So I think IBM will deliver a top-end commercial machine with 256 Power7 cores, and with four threads per core, that works out to 1,024 threads. That is eight times the number of instruction threads compared to the Power 595, and even if IBM drops the clock speeds of the Power7 cores as low as 3 GHz, that still works out to something like 600,000 CPWs of online transaction power.

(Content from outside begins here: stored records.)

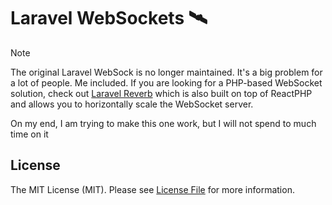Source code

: # Laravel WebSockets 🛰

> [!NOTE]  
> The original Laravel WebSock is no longer maintained. It's a big problem for a lot of people.  Me included.  If you are looking for a PHP-based WebSocket solution, check out [Laravel Reverb](https://reverb.laravel.com) which is also built on top of ReactPHP and allows you to horizontally scale the WebSocket server.
>
> On my end, I am trying to make this one work, but I will not spend to much time on it

## License

The MIT License (MIT). Please see [License File](LICENSE.md) for more information.
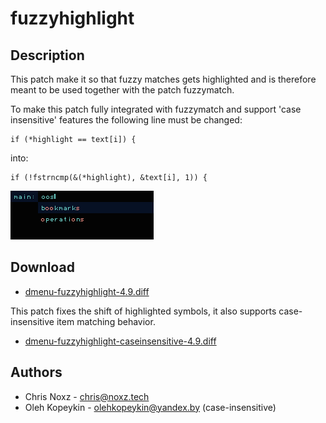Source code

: fuzzyhighlight
==============

Description
-----------
This patch make it so that fuzzy matches gets highlighted and is therefore
meant to be used together with the patch fuzzymatch.

To make this patch fully integrated with fuzzymatch and support 'case 
insensitive' features the following line must be changed:

	if (*highlight == text[i]) {

into:

	if (!fstrncmp(&(*highlight), &text[i], 1)) {

[![Screenshot dmenu with the patch](fuzzyhighlight.png)](fuzzyhighlight.png)

Download
--------
* [dmenu-fuzzyhighlight-4.9.diff](dmenu-fuzzyhighlight-4.9.diff)

This patch fixes the shift of highlighted symbols, it also supports case-insensitive 
item matching behavior.

* [dmenu-fuzzyhighlight-caseinsensitive-4.9.diff](dmenu-fuzzyhighlight-caseinsensitive-4.9.diff)

Authors
-------
* Chris Noxz - <chris@noxz.tech>
* Oleh Kopeykin - <olehkopeykin@yandex.by> (case-insensitive)
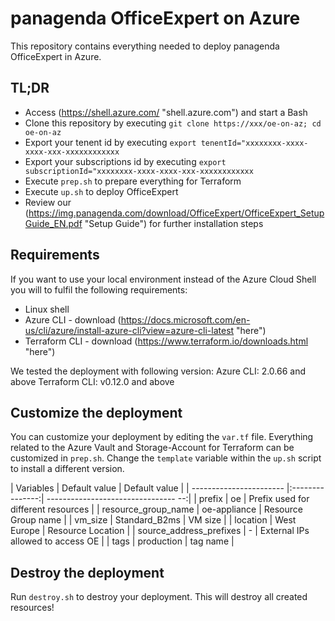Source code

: # panagenda OfficeExpert on Azure

This repository contains everything needed to deploy panagenda OfficeExpert in Azure.

## TL;DR

- Access (https://shell.azure.com/ "shell.azure.com") and start a Bash
- Clone this repository by executing `git clone https://xxx/oe-on-az; cd oe-on-az`
- Export your tenent id by executing `export tenentId="xxxxxxxx-xxxx-xxxx-xxx-xxxxxxxxxxxx`
- Export your subscriptions id by executing `export subscriptionId="xxxxxxxx-xxxx-xxxx-xxx-xxxxxxxxxxxx`
- Execute `prep.sh` to prepare everything for Terraform
- Execute `up.sh` to deploy OfficeExpert
- Review our (https://img.panagenda.com/download/OfficeExpert/OfficeExpert_SetupGuide_EN.pdf "Setup Guide") for further installation steps

## Requirements

If you want to use your local environment instead of the Azure Cloud Shell you will to fulfil the following requirements:
- Linux shell
- Azure CLI - download (https://docs.microsoft.com/en-us/cli/azure/install-azure-cli?view=azure-cli-latest "here")
- Terraform CLI - download (https://www.terraform.io/downloads.html "here")

We tested the deployment with following version:
Azure CLI: 2.0.66 and above
Terraform CLI: v0.12.0 and above

## Customize the deployment

You can customize your deployment by editing the `var.tf` file. Everything related to the Azure Vault and Storage-Account for Terraform can be customized in `prep.sh`. Change the `template` variable within the `up.sh` script to install a different version.

| Variables               | Default value   | Default value                       |
| ----------------------- |:---------------:| -------------------------------- --:| 
| prefix                  | oe              | Prefix used for different resources |
| resource_group_name     | oe-appliance    | Resource Group name                 |
| vm_size                 | Standard_B2ms   | VM size                             |
| location                | West Europe     | Resource Location                   |
| source_address_prefixes | -               | External IPs allowed to access OE   |
| tags                    | production      | tag name                            |

## Destroy the deployment

Run `destroy.sh` to destroy your deployment. This will destroy all created resources!
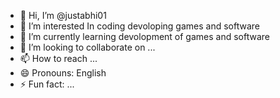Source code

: - 👋 Hi, I’m @justabhi01
- 👀 I’m interested  In coding devoloping games and software 
- 🌱 I’m currently learning devolopment of games and software
- 💞️ I’m looking to collaborate on ...
- 📫 How to reach ...
- 😄 Pronouns: English 
- ⚡ Fun fact: ...

<!---
justabhi01/justabhi01 is a ✨ special ✨ repository because its `README.md` (this file) appears on your GitHub profile.
You can click the Preview link to take a look at your changes.
--->
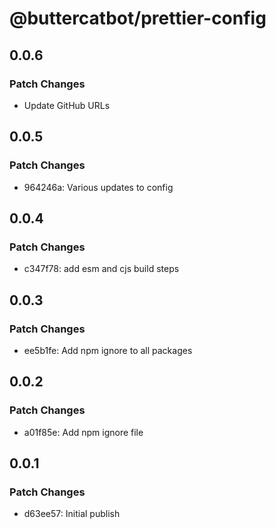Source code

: # @buttercatbot/prettier-config

## 0.0.6

### Patch Changes

- Update GitHub URLs

## 0.0.5

### Patch Changes

- 964246a: Various updates to config

## 0.0.4

### Patch Changes

- c347f78: add esm and cjs build steps

## 0.0.3

### Patch Changes

- ee5b1fe: Add npm ignore to all packages

## 0.0.2

### Patch Changes

- a01f85e: Add npm ignore file

## 0.0.1

### Patch Changes

- d63ee57: Initial publish
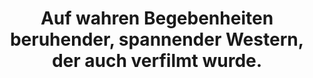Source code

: ---
rating: 5
title: "Auf wahren Begebenheiten beruhender, spannender Western, der auch verfilmt wurde."
---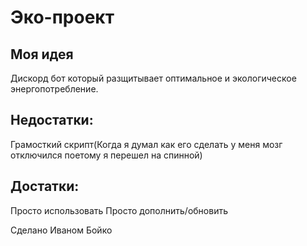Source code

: # Эко-проект

## Моя идея
Дискорд бот который разщитывает оптимальное и экологическое энергопотребление.

## Недостатки:
Грамосткий скрипт(Когда я думал как его сделать у меня мозг отключился поетому я перешел на спинной)

## Достатки:
Просто использовать
Просто дополнить/обновить


Сделано Иваном Бойко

By the way, the PowerVM hypervisor will probably support one virtual machine per thread at its finest granularity starting with Power7 iron, but could do 10 VMs per processor core up to a maximum of 1,000. IBM artificially capped the top-end number of virtual machines per system at 254 on Power5 and Power6 iron (for reasons that have never been clearly explained) while offering a maximum granularity of 10 VMs per core. I think that if the PowerVM hypervisor can support 10 VMs per core now, it should push it to 20 with i 7.1 and offer as many as 5,120 VMs on the biggest Power7 box. This is what it will take to be the basis of cloudy-style infrastructure, and this is something that no other platform can deliver. (That would work out to somewhere between 117 and 156 CPWs per VM, I realize, which is not much.)
I do not think IBM will use MCM packaging, as it does with the Blue Waters Power 7 IH supercomputer nodes, and as it did in the Power5/5+ and prior generations of i and p boxes, and that it will plunk Power7 chips into sockets on processor books as it did with the Power6-based Power 595s. This is a lot cheaper to manufacture. The advent of the on-chip 32 MB of embedded DRAM (eDRAM) in the Power7 chip design means IBM doesn’t even have to put the L3 cache and the chip on a single package before slapping it onto the book. Just solder it on there and be done with it. I would guess further that IBM will once again put four chips onto a book and eight books into a system, which is the way IBM can argue that a lot of the guts of the Power 595 machine remain as it is upgraded to a future Power7 box, and therefore, as Big Blue has promised, it can offer upgrades that preserve serial numbers as part of an upgrade. In fact, it is the preservation of serial numbers that makes it an upgrade rather than a box swap, and there are accounting rules that govern this.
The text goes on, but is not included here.